WHAT IS EXPECTED.
Copy every line of the records below where the word "frequency" occurs.

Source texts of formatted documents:
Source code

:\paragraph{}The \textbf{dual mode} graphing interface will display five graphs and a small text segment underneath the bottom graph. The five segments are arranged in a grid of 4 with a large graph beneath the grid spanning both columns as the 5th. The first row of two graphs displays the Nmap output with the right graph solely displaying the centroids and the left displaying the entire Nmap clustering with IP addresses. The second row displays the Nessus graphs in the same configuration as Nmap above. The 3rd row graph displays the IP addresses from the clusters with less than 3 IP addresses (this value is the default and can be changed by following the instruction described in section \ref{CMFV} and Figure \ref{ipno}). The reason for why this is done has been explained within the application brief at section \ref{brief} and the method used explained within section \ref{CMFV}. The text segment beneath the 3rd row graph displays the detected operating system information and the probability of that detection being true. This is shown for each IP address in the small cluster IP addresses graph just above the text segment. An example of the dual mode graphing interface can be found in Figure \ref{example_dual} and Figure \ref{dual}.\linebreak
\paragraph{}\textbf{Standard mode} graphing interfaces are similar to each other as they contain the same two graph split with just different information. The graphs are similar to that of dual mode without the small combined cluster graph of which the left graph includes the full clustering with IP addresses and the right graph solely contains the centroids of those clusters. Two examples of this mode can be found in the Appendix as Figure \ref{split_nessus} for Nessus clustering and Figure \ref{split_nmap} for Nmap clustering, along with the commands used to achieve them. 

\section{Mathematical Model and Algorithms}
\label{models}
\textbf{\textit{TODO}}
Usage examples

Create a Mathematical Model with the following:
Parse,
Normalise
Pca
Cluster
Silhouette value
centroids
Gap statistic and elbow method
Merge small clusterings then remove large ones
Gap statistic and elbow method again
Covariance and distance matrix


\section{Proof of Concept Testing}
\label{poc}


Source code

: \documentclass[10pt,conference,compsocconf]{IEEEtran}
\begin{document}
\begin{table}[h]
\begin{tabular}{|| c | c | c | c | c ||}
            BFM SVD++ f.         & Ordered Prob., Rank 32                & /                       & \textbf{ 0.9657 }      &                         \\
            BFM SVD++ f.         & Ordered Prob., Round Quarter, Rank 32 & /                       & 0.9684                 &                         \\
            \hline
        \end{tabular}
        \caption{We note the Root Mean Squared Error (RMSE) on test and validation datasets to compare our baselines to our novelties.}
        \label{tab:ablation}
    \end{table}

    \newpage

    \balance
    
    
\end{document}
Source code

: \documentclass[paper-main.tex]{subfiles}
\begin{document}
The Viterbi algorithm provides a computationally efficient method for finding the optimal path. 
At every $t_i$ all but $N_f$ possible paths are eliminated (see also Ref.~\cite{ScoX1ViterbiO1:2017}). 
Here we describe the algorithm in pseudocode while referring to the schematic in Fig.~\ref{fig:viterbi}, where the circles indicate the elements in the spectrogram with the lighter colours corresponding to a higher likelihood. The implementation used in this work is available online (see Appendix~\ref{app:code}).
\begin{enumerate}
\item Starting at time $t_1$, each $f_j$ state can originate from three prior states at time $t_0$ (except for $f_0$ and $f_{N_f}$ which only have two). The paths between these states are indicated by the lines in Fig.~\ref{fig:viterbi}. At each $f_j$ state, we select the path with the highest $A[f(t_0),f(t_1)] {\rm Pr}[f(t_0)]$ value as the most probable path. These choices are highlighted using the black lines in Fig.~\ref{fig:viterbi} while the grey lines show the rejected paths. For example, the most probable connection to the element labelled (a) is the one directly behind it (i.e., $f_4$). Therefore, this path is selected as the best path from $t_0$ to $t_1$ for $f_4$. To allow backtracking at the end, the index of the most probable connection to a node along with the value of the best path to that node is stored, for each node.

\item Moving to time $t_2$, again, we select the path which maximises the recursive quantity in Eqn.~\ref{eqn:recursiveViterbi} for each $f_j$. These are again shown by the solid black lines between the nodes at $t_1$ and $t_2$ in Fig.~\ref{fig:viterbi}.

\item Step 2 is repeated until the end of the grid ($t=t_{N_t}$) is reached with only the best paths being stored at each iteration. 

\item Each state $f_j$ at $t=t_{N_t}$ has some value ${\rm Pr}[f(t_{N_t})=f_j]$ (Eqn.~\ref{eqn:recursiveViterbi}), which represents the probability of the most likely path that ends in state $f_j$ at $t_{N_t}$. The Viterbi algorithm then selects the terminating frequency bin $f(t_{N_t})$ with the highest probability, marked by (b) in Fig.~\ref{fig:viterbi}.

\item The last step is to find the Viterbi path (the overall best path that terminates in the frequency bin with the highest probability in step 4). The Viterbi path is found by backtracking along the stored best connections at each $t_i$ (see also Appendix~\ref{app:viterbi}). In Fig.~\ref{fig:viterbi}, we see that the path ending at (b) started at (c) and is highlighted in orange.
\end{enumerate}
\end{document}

YOUR SOLUTION.
\item Each state $f_j$ at $t=t_{N_t}$ has some value ${\rm Pr}[f(t_{N_t})=f_j]$ (Eqn.~\ref{eqn:recursiveViterbi}), which represents the probability of the most likely path that ends in state $f_j$ at $t_{N_t}$. The Viterbi algorithm then selects the terminating frequency bin $f(t_{N_t})$ with the highest probability, marked by (b) in Fig.~\ref{fig:viterbi}.
\item The last step is to find the Viterbi path (the overall best path that terminates in the frequency bin with the highest probability in step 4). The Viterbi path is found by backtracking along the stored best connections at each $t_i$ (see also Appendix~\ref{app:viterbi}). In Fig.~\ref{fig:viterbi}, we see that the path ending at (b) started at (c) and is highlighted in orange.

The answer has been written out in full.